After training our final models on the full dataset, for each data point, we assign importance values of each input feature on each downstream node in the network using the Integrated Gradients method (Sundararajan et al., 2017) (python package available at: https://github.com/hiranumn/IntegratedGradients). We then average over each sample’s absolute weight for each feature to obtain a general feature importance for each node. We then propagate these input features’ weights to the original genes’ dimensions to obtain weights for each gene on each of the 600 nodes in the first two hidden layers, which we convert to a ranking from 1 to 5110.
We consider a pathway to be captured by the network if a functional unit of the network highly ranks the genes it contains. For each pathway, we identify the node in MD-AD’s shared layers with the best median rank for the genes in the pathway. Then, we use a permutation test to compute the significance of the pathway genes’ ranking: over 10,000 iterations, we randomly sample new rankings for the genes in the pathway, and generate a p-value corresponding to the fractional occurrence of the randomly selected pathway ranking having a better mean than the true pathway’s gene rank. For each pathway, the same analysis was completed for the analogous layers of our separate MLP models (blue layers in Figure 4B).

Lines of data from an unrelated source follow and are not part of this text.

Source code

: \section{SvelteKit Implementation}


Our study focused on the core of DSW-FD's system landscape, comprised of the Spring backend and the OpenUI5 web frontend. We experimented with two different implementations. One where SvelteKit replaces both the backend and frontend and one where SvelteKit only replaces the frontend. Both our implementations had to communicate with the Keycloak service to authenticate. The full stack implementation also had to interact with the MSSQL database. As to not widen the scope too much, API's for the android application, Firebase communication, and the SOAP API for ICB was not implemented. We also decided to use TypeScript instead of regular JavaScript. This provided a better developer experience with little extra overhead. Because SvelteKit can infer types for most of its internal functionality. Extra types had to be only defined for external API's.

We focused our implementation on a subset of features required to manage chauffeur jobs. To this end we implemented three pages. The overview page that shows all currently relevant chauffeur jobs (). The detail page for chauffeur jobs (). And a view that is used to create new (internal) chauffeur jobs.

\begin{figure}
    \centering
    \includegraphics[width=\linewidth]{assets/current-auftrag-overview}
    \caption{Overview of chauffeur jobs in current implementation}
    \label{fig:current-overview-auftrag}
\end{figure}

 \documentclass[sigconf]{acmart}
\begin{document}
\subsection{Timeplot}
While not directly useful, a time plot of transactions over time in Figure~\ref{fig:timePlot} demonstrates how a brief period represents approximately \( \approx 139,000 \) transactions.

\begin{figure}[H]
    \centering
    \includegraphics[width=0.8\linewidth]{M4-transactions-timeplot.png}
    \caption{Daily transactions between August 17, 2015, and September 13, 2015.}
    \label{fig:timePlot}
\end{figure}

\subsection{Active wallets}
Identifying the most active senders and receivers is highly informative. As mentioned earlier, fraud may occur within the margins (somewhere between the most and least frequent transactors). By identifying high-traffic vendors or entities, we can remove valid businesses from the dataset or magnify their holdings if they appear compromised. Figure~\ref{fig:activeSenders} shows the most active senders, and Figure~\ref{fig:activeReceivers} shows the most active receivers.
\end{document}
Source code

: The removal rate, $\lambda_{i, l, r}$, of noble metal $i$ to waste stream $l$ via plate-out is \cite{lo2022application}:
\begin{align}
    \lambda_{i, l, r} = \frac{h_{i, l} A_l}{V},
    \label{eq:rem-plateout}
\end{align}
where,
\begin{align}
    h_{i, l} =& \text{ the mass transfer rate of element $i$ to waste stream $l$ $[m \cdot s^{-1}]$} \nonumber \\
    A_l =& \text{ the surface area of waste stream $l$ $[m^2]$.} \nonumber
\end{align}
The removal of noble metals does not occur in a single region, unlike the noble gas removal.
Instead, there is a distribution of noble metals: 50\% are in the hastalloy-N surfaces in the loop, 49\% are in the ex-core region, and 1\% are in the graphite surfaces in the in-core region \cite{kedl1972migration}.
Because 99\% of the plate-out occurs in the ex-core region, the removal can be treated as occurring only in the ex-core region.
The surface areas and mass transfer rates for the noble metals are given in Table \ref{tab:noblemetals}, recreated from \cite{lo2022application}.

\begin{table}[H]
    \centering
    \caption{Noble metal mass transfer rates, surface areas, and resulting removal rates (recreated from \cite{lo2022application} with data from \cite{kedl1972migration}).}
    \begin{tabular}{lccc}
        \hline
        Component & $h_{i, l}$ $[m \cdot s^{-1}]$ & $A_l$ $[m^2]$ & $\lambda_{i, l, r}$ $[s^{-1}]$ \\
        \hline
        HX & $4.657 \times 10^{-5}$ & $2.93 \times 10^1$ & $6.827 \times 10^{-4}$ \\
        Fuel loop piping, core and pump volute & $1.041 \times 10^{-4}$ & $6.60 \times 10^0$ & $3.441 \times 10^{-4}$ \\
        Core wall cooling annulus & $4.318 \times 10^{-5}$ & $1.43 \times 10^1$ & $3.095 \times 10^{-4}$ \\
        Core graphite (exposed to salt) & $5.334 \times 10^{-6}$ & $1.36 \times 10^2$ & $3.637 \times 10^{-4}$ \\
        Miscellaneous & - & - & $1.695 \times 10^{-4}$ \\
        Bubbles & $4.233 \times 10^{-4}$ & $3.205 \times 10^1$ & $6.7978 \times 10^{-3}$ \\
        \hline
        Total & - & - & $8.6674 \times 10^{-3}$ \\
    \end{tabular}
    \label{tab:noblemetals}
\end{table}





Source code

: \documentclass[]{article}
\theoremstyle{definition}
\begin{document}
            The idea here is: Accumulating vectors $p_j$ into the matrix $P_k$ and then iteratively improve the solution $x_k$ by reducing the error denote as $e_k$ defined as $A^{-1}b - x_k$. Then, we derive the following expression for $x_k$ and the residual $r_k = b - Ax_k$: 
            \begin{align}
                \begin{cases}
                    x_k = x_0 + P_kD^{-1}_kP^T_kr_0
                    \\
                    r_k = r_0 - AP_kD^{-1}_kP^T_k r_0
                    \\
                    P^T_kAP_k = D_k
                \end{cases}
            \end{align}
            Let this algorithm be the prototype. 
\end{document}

Comparisons of enrichment for these 1024 pathways in our models are shown in Figure 4.
Among the 1024 gene pathways evaluated, MD-AD achieved equal or better p-values for 70%, 74%, 70%, and 94% of pathways for plaque count, tangle count, CERAD score, and Braak stage, respectively (i.e., Figure 4‘s points on or above the diagonal). In particular, both KEGG’s and BioCarta’s AD pathways had the best possible p-values for MD-AD, suggesting that the most relevant pathways are particularly well captured in our network’s shared layers.
5. Discussion
MD-AD’s reduction in prediction errors compared with individual training across all phenotypes indicates that it may be particularly useful for learning an expressive network representation from heterogeneous and sparsely-labeled AD data. Furthermore, our pathway analyses demonstrate that the learned representation captures biologically relevant information, especially pertaining to AD.
Although our network captures known pathways, we recognize that MLP baselines also captured many of the same pathways. Nevertheless, those baseline networks achieved lower predictive power than our model, indicating that some of the helpful information captured by MD-AD may fall outside of these known pathways. Thus, moving forward, we plan to identify genes salient for each phenotype in the MD-AD network, which could lead to knowledge of a novel molecular basis for neuropathological phenotypes.
Finally, an advantage of MD-AD is its ability to simultaneously represent multiple AD-related phenotypes. Iacono et al. (2015) found that of cognitively normal individuals in the study, over 54% had AD pathology upon autopsy, indicating that they were resilient to AD dementia. An exciting extension of MD-AD could be to incorporate cognitive data as new tasks so that we may study AD resilience (i.e., unimpaired cognition despite the presence of diagnosed AD pathology). By training with additional cognitive data, MD-AD can elucidate genes promoting resilience by revealing genes associated with cognitive normality despite the presence of neuropathological AD traits.
Footnotes
↵§ We are grateful to Mount Sinai/JJ Peters VA Medical Center Brain Bank for making the MSBB expression and neuropathology data available through the AMP-AD Knowledge Portal.